Das Risiko, dass etwas schiefging, war eigentlich viel zu groß, aber Thor sah keine andere Möglichkeit. Kraus würde sicher ausflippen, wenn er erfuhr, dass Thor ihn hintergangen hatte. Und auch gegenüber Polizeidirektor Lange käme er dann in Erklärungsnot. Doch schon als er Warwicks Aufnahme gehört hatte, wusste er, dass er keine andere Wahl hatte. Technische Beweise zu finden, wäre schwer, und es blieb ihm nichts anderes übrig, als eine Falle zu stellen. Kraus und dem Rest der Abteilung hatte er das verschwiegen, weil es nicht nur aus ethischen Gründen problematisch war, sondern auch gegen das Gesetz verstieß. Er war allerdings zu dem Schluss gekommen, dass es leichter war, um Verzeihung zu bitten als um Erlaubnis. Aber das Problem war natürlich, dass man ihm nur verzeihen würde, wenn der Plan auch gelang.
Und jetzt, wo er hier vor dem Schuppen stand, wurde er zunehmend nervöser. Er schaute auf sein Telefon, um zu sehen, ob das Telecenter neue Bewegungen meldete, aber er hatte plötzlich keinen Empfang mehr. Er schaltete das Telefon mehrmals hintereinander ein und aus, doch es half nichts. Vorsichtig warf er einen Blick durch eine dreckige Scheibe, konnte jedoch nichts sehen. Hatte er nicht in einem der Fenster Licht gesehen, als er am Ende des Weges gestanden und die Umgebung beobachtet hatte?

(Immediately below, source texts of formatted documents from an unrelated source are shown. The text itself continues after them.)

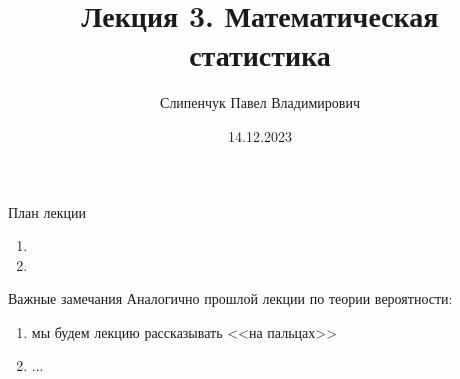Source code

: 
  

\title{Лекция 3. Математическая статистика}
\date{14.12.2023}
\author{Слипенчук Павел Владимирович}



  \maketitle
    
  \begin{frame}{План лекции}\label{frame:plan}
    \begin{enumerate}
    
    
    \item {}
    \item {}
	


	\end{enumerate}
 \end{frame}

\begin{frame}{Важные замечания}
Аналогично прошлой лекции по теории вероятности:
\begin{enumerate}
	\item мы будем лекцию рассказывать <<на пальцах>>
	\item ...
\end{enumerate}
\end{frame}


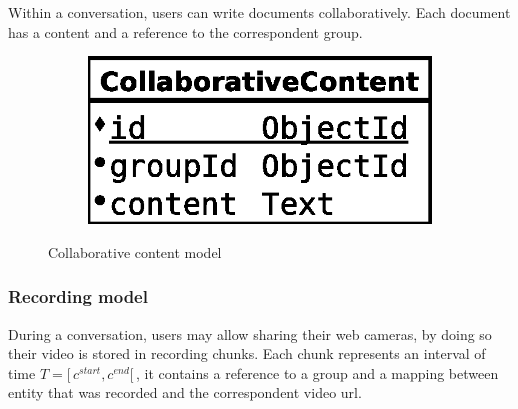 Within a conversation, users can write documents collaboratively. Each document has a content and a reference to the correspondent group. 

\begin{figure}[H]
    \centering
    \begin{subfigure}[b]{0.25\textwidth}
    	\includegraphics[width=\textwidth]{figures/model_collaborative_content}
    \end{subfigure}
    \caption{Collaborative content model}
\end{figure} 

\subsubsection{Recording model}

During a conversation, users may allow sharing their web cameras, by doing so their video is stored in recording chunks. Each chunk represents an interval of time  $T=[ \,c^{start},c^{end}[ \,$, it contains a reference to a group and a mapping between entity that was recorded and the correspondent video url.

Er schlich erneut um die Ecke und blieb bei der Eingangstür stehen. Einen Moment lang verharrte er reglos, dann nahm er seine Pistole und überlegte, ob er die Tür öffnen konnte, indem er sich gegen den maroden Türrahmen warf. Er hielt seine Walther PPK in Hüfthöhe und prüfte, ob sie entsichert war. Vorsichtig fasste er an den Türgriff. Dann entdeckte er etwas auf dem Boden. Er beugte sich hinunter und hob eine massive Eisenkette auf, die halb im Schnee eingesunken war. An ihrem Ende baumelte ein Hängeschloss. Beides sah neu aus und konnte noch nicht lange im Schnee gelegen haben. Dann öffnete er die Tür.
»Anisa Farah?«, rief er.
*
Linnea war froh, dass sie das Tachometer vom Beifahrersitz aus nicht sehen konnte. Das Brachland auf der Rückseite des Hauptbahnhofs mit dem Bahnkörper und den Containerplätzen rauschte vorbei, und sie tippte, dass Kraus mindestens hundert Stundenkilometer fuhr, obwohl die Straßen selbst im Stadtzentrum ziemlich glatt waren. Doch wenn sich Gunnerus tatsächlich in Nokken aufhielt, mussten sie sich beeilen, um rechtzeitig dort zu sein. Während Kraus versuchte, sich durch den dichten Verkehr zu schlängeln, gelang es Linnea, den Polizeifunk zu bedienen, als sich der Streifenpolizist vor Ort erneut meldete.
»Von hier aus haben wir das meiste im Blick«, sagte er. »Er ist irgendwie mit den vertäuten Booten beschäftigt. Sollen wir ihm nachgehen?«
Linnea blickte fragend zu Kraus, der den Kopf schüttelte.
»Es ist am wichtigsten, den Schuppen zu bewachen, wo Anisa sich versteckt hält«, erwiderte Kraus. »Achtet darauf, ob er sich nähert. Und sorgt um Himmels willen dafür, dass er euch nicht sieht!«
Er drehte sich zu Linnea um.
»Ob er weiß, dass wir unterwegs sind?«
Linnea hatte in der Zwischenzeit ihr Handy hervorgeholt und starrte auf ihre Position auf dem Stadtplan. Der kleine Punkt bewegte sich hastig auf dem Enghavevej Richtung Süden, und sie scrollte eifrig nach rechts.